Brief =
Only the lines that include "begin" should be copied from the data below.
___ Data for analysis ___
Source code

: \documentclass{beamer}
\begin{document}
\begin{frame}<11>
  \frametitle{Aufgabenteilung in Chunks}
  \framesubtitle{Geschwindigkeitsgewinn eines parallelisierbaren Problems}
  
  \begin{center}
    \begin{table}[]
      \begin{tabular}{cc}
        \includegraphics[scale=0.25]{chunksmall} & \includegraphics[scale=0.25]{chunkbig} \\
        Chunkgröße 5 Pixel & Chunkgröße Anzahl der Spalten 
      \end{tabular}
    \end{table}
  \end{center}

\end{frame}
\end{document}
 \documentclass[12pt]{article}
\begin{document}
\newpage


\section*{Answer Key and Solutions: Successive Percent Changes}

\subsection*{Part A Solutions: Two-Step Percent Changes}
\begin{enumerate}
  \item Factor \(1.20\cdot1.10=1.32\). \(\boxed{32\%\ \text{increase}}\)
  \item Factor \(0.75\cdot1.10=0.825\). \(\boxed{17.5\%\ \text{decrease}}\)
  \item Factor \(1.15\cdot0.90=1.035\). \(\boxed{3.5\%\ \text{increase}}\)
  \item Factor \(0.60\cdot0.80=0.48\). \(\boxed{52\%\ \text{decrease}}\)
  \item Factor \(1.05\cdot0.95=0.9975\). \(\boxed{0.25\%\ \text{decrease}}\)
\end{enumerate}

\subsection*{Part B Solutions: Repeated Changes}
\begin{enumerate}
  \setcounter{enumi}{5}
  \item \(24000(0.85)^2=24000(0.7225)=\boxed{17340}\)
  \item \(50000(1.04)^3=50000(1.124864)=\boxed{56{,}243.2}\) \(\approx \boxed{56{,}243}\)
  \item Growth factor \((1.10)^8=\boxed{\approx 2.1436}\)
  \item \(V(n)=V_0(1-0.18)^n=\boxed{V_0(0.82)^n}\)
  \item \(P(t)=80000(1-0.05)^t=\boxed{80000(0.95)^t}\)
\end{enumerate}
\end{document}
___
Written answer =
\begin{document}
\begin{frame}<11>
  \begin{center}
    \begin{table}[]
      \begin{tabular}{cc}
\begin{document}
\begin{enumerate}
\begin{enumerate}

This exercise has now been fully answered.